» **Brief**: Say how many lines of the material below contain the word "rgba", with no other words.
┌──
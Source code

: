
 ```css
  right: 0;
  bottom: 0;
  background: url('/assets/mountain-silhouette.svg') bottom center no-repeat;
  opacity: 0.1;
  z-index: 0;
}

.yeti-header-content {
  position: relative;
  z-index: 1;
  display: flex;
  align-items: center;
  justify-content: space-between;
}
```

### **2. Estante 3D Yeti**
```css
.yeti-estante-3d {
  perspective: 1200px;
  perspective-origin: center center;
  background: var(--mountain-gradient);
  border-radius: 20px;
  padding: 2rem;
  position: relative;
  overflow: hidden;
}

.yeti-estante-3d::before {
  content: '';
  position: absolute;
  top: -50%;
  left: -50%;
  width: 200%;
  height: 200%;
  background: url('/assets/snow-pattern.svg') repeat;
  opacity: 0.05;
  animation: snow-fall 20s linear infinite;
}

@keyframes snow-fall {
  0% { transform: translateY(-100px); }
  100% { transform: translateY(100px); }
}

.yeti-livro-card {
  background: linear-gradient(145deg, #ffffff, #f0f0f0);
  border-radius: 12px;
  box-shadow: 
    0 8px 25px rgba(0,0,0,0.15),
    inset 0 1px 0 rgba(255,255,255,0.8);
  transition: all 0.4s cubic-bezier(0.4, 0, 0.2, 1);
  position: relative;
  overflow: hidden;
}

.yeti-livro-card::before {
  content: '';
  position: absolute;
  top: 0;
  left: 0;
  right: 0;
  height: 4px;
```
└──
» **Response**: 2